Apprentices in an electrical line maintenance training program were injured when they fell from a collapsing utility pole. The apprentices sued the training program operator for negligence and settled their claims for the policy limits of the operator’s general liability policy. The operator’s policy limited coverage to $1 million per “occurrence” and had an aggregate claims limit of $2 million. The policy defined “occurrence” as “an accident, including continuous or repeated exposure to substantially the same general harmful conditions.” The operator’s insurer sought a judgment declaring that both injuries were the result of a single “occurrence.” The trial court agreed and granted the insurer summary judgment.
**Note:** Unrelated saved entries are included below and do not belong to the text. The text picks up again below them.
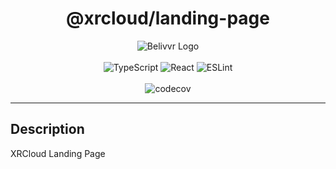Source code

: <h1 align="center">@xrcloud/landing-page</h1>

<div align="center">
  <img src="https://avatars.githubusercontent.com/u/40684200?s=200&v=4" alt="Belivvr Logo" />
</div>

<br>

<div align="center">
  <img src="https://img.shields.io/badge/TypeScript-007ACC?style=for-the-badge&logo=typescript&logoColor=white" alt="TypeScript" />
  <img src="https://img.shields.io/badge/React-20232A?style=for-the-badge&logo=react&logoColor=61DAFB" alt="React" />
  <img src="https://img.shields.io/badge/eslint-3A33D1?style=for-the-badge&logo=eslint&logoColor=white" alt="ESLint" />
</div>

<br>

<div align="center">
  <img src="https://codecov.io/gh/belivvr/xrcloud-landing-page/branch/main/graph/badge.svg?token=5UR4QCATLZ" alt="codecov" />
</div>

---

## Description

XRCloud Landing Page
The Court of Appeals affirmed, reasoning that the injuries both resulted from the same “accident”—the collapse of the utility pole—so there could be only one “occurrence.” Because there was only one occurrence, the policy limits were $1 million. The Court of Appeals rejected the apprentices’ argument that there were numerous “occurrences” because of several negligent acts that led to the collapse of the utility pole. Earlier case law supporting the apprentices’ argument is not controlling because the policy language in the earlier case defined “occurrence” in relation to the number of incidents, acts, or omissions that result in an injury, not as “the accident” itself.
Judge Perkins authored the opinion; Judges Johnsen and Cattani joined.